Abstract
Background: Diffuse-Large B-cell Lymphoma (DLBCL) is a heterogeneous disease with outcomes influenced by various clinical and molecular predictors. Our aim for this study was to analyze the RNA Expression data and identify gene signatures associated with overall survival (OS), with the potential to uncover prognostic markers and therapeutic targets.
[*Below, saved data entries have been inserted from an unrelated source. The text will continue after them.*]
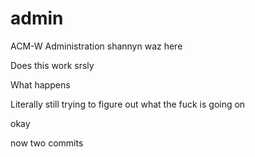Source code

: # admin
ACM-W Administration
shannyn waz here


Does this work
srsly


What happens


Literally still trying to figure out what the fuck is going on


okay


now two commits
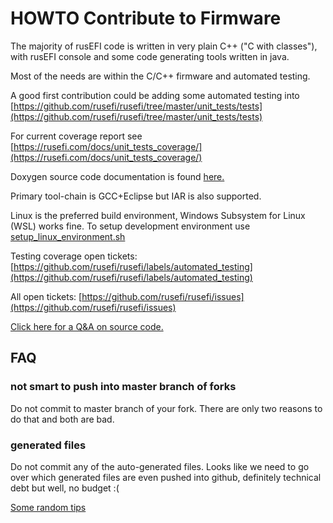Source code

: # HOWTO Contribute to Firmware

The majority of rusEFI code is written in very plain C++ ("C with classes"),
with rusEFI console and some code generating tools written in java.

Most of the needs are within the C/C++ firmware and automated testing.

A good first contribution could be adding some automated testing into [https://github.com/rusefi/rusefi/tree/master/unit_tests/tests](https://github.com/rusefi/rusefi/tree/master/unit_tests/tests)

For current coverage report see [https://rusefi.com/docs/unit_tests_coverage/](https://rusefi.com/docs/unit_tests_coverage/)

Doxygen source code documentation is found [here.](https://rusefi.com/docs/html/)

Primary tool-chain is GCC+Eclipse but IAR is also supported.

Linux is the preferred build environment, Windows Subsystem for Linux (WSL) works fine.
To setup development environment use [setup_linux_environment.sh](https://github.com/rusefi/rusefi/blob/master/firmware/setup_linux_environment.sh)

Testing coverage open tickets: [https://github.com/rusefi/rusefi/labels/automated_testing](https://github.com/rusefi/rusefi/labels/automated_testing)

All open tickets: [https://github.com/rusefi/rusefi/issues](https://github.com/rusefi/rusefi/issues)

[Click here for a Q&A on source code.](http://rusefi.com/forum/viewtopic.php?f=5&t=10)

## FAQ

### not smart to push into master branch of forks

Do not commit to master branch of your fork. There are only two reasons to do that and both are bad.

### generated files

Do not commit any of the auto-generated files. Looks like we need to go over which generated files are even pushed into github, definitely technical debt but well, no budget :(

[Some random tips](Dev-Tips)
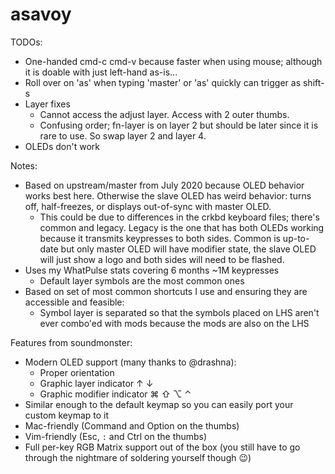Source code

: # asavoy

TODOs:

* One-handed cmd-c cmd-v because faster when using mouse; although it is doable with just left-hand as-is...
* Roll over on 'as' when typing 'master' or 'as' quickly can trigger as shift-s
* Layer fixes
  * Cannot access the adjust layer. Access with 2 outer thumbs.
  * Confusing order; fn-layer is on layer 2 but should be later since it is rare to use. So swap layer 2 and layer 4.
* OLEDs don't work

Notes:

* Based on upstream/master from July 2020 because OLED behavior works best here. Otherwise the slave OLED has weird behavior: turns off, half-freezes, or displays out-of-sync with master OLED.
  * This could be due to differences in the crkbd keyboard files; there's common and legacy. Legacy is the one that has both OLEDs working because it transmits keypresses to both sides. Common is up-to-date but only master OLED will have modifier state, the slave OLED will just show a logo and both sides will need to be flashed.
* Uses my WhatPulse stats covering 6 months ~1M keypresses
  * Default layer symbols are the most common ones
* Based on set of most common shortcuts I use and ensuring they are accessible and feasible:
  * Symbol layer is separated so that the symbols placed on LHS aren't ever combo'ed with mods because the mods are also on the LHS

Features from soundmonster:

* Modern OLED support (many thanks to @drashna):
  * Proper orientation
  * Graphic layer indicator ↑ ↓
  * Graphic modifier indicator ⌘ ⇧ ⌥  ⌃
* Similar enough to the default keymap so you can easily port your custom keymap to it
* Mac-friendly (Command and Option on the thumbs)
* Vim-friendly (Esc, `:` and Ctrl on the thumbs)
* Full per-key RGB Matrix support out of the box (you still have to go through the nightmare of soldering yourself though 😉)

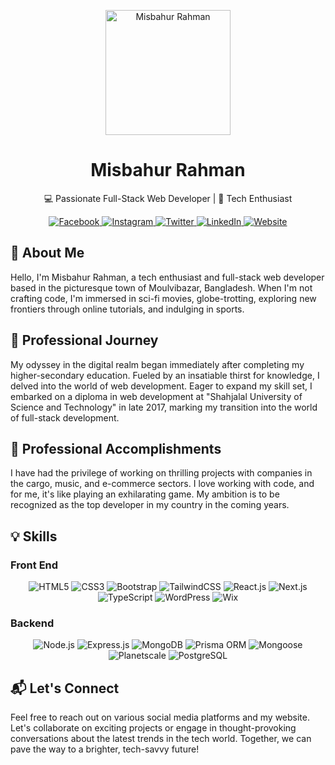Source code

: <!-- Header Image -->
<p align="center">
  <img src="https://raw.githubusercontent.com/thompsonemerson/thompsonemerson/master/cover-thompson.png" height="200" alt="Misbahur Rahman">
</p>

<!-- Title -->
<h1 align="center">Misbahur Rahman</h1>

<!-- Subtitle -->
<p align="center">
  💻 Passionate Full-Stack Web Developer | 🚀 Tech Enthusiast
</p>

<!-- Social Media Icons -->
<p align="center">
  <a href="https://www.facebook.com/misbahurbd">
    <img src="https://img.shields.io/badge/Facebook-%40misbahurbd-blue?style=for-the-badge&logo=facebook" alt="Facebook">
  </a>
  <a href="https://www.instagram.com/misbahrubd">
    <img src="https://img.shields.io/badge/Instagram-%40misbahrubd-orange?style=for-the-badge&logo=instagram" alt="Instagram">
  </a>
  <a href="https://www.twitter.com/misbahurbd">
    <img src="https://img.shields.io/badge/Twitter-%40misbahurbd-blue?style=for-the-badge&logo=twitter" alt="Twitter">
  </a>
  <a href="https://www.linkedin.com/in/misbahurbd">
    <img src="https://img.shields.io/badge/LinkedIn-%40misbahurbd-blue?style=for-the-badge&logo=linkedin" alt="LinkedIn">
  </a>
  <a href="https://www.misbahurbd.com">
    <img src="https://img.shields.io/badge/Website-misbahurbd.com-green?style=for-the-badge&logo=web" alt="Website">
  </a>
</p>

<!-- About Me -->
## 👋 About Me

Hello, I'm Misbahur Rahman, a tech enthusiast and full-stack web developer based in the picturesque town of Moulvibazar, Bangladesh. When I'm not crafting code, I'm immersed in sci-fi movies, globe-trotting, exploring new frontiers through online tutorials, and indulging in sports.

<!-- Professional Journey -->
## 🚀 Professional Journey

My odyssey in the digital realm began immediately after completing my higher-secondary education. Fueled by an insatiable thirst for knowledge, I delved into the world of web development. Eager to expand my skill set, I embarked on a diploma in web development at "Shahjalal University of Science and Technology" in late 2017, marking my transition into the world of full-stack development.

<!-- Professional Accomplishments -->
## 🌟 Professional Accomplishments

I have had the privilege of working on thrilling projects with companies in the cargo, music, and e-commerce sectors. I love working with code, and for me, it's like playing an exhilarating game. My ambition is to be recognized as the top developer in my country in the coming years.

<!-- Skills Section -->
## 💡 Skills

<!-- Front-End Skills -->
### Front End
<p align="center">
  <img src="https://img.shields.io/badge/HTML5-Web-Developer-orange?style=for-the-badge&logo=html5" alt="HTML5">
  <img src="https://img.shields.io/badge/CSS3-Web-Developer-orange?style=for-the-badge&logo=css3" alt="CSS3">
  <img src="https://img.shields.io/badge/Bootstrap-Web-Developer-orange?style=for-the-badge&logo=bootstrap" alt="Bootstrap">
  <img src="https://img.shields.io/badge/TailwindCSS-Web-Developer-orange?style=for-the-badge&logo=tailwind-css" alt="TailwindCSS">
  <img src="https://img.shields.io/badge/React.js-Web-Developer-orange?style=for-the-badge&logo=react" alt="React.js">
  <img src="https://img.shields.io/badge/Next.js-Web-Developer-orange?style=for-the-badge&logo=next-dot-js" alt="Next.js">
  <img src="https://img.shields.io/badge/TypeScript-Web-Developer-orange?style=for-the-badge&logo=typescript" alt="TypeScript">
  <img src="https://img.shields.io/badge/WordPress-Web-Developer-orange?style=for-the-badge&logo=wordpress" alt="WordPress">
  <img src="https://img.shields.io/badge/Wix-Web-Developer-orange?style=for-the-badge&logo=wix" alt="Wix">
</p>

<!-- Back-End Skills -->
### Backend
<p align="center">
  <img src="https://img.shields.io/badge/Node.js-Back-End-Developer-blue?style=for-the-badge&logo=node-dot-js" alt="Node.js">
  <img src="https://img.shields.io/badge/Express.js-Back-End-Developer-blue?style=for-the-badge&logo=express" alt="Express.js">
  <img src="https://img.shields.io/badge/MongoDB-Back-End-Developer-blue?style=for-the-badge&logo=mongodb" alt="MongoDB">
  <img src="https://img.shields.io/badge/Prisma ORM-Back-End-Developer-blue?style=for-the-badge&logo=prisma" alt="Prisma ORM">
  <img src="https://img.shields.io/badge/Mongoose-Back-End-Developer-blue?style=for-the-badge&logo=mongoose" alt="Mongoose">
  <img src="https://img.shields.io/badge/Planetscale-Back-End-Developer-blue?style=for-the-badge&logo=planetscale" alt="Planetscale">
  <img src="https://img.shields.io/badge/PostgreSQL-Back-End-Developer-blue?style=for-the-badge&logo=postgresql" alt="PostgreSQL">
</p>

<!-- Connect Section -->
## 📬 Let's Connect

Feel free to reach out on various social media platforms and my website. Let's collaborate on exciting projects or engage in thought-provoking conversations about the latest trends in the tech world. Together, we can pave the way to a brighter, tech-savvy future!

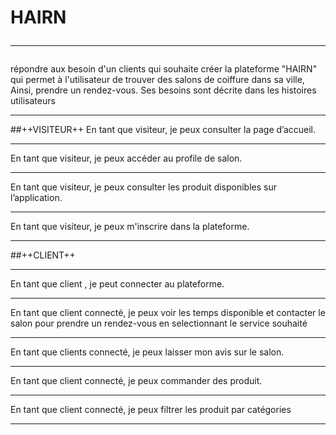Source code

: # HAIRN<hr>
répondre aux besoin d'un clients qui souhaite créer la plateforme  "HAIRN" qui permet à l'utilisateur de trouver des salons de coiffure dans sa ville, Ainsi, prendre un rendez-vous. Ses besoins sont décrite dans les histoires utilisateurs<hr>
 ##++VISITEUR++
En tant que visiteur, je peux consulter la page d’accueil.<hr>
En tant que visiteur, je peux accéder au profile de salon.<hr>
En tant que visiteur, je peux consulter les produit disponibles sur l’application.<hr>
En tant que visiteur, je peux m'inscrire dans la plateforme.<hr>
##++CLIENT++<hr>
En tant que client , je peut connecter au plateforme.<hr>
En tant que client connecté, je peux voir les temps disponible et contacter le salon pour prendre un rendez-vous en selectionnant le service souhaité<hr>
En tant que clients connecté, je peux laisser mon avis sur le salon.<hr>
En tant que client connecté, je peux commander des produit.<hr>
En tant que client connecté, je peux filtrer les produit par catégories <hr>
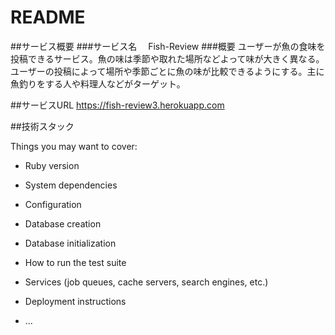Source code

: # README

##サービス概要
###サービス名　
Fish-Review
###概要
ユーザーが魚の食味を投稿できるサービス。魚の味は季節や取れた場所などよって味が大きく異なる。ユーザーの投稿によって場所や季節ごとに魚の味が比較できるようにする。主に魚釣りをする人や料理人などがターゲット。

##サービスURL
https://fish-review3.herokuapp.com

##技術スタック




Things you may want to cover:

* Ruby version

* System dependencies

* Configuration

* Database creation

* Database initialization

* How to run the test suite

* Services (job queues, cache servers, search engines, etc.)

* Deployment instructions

* ...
Methods: We analyzed publicly available normalized expression data from NCBI-GEO (GSE181063), encompassing 1,311 DLBCL patients. A custom Python pipeline was developed to analyze the expression data. In preprocessing, we used HumanHT 12 v4.0 Gene Expression BeadChip Median expression of genes was calculated (multiple probes for each gene). Clinical data were integrated with expression data for each patient, followed by statistical tests for OS (Pearson, Spearman, and Linear regression). In addition, we performed the Benjamini–Hochberg false discovery rate (FDR-bh) correction for p-values. Further alignment was done between all the genes and the COSMIC (Catalogue Of Somatic Mutations In Cancer) gene database for cancer, followed by a strict criterion of genes altered in cancer and curated by an expert. Overall survival (median, ± standard deviation, minimum, and maximum) was calculated and/or populated into a table for comparison. The genes were ranked using a composite score base (|r| ≥ 0.13 and FDR-bh < 1×10⁻⁴).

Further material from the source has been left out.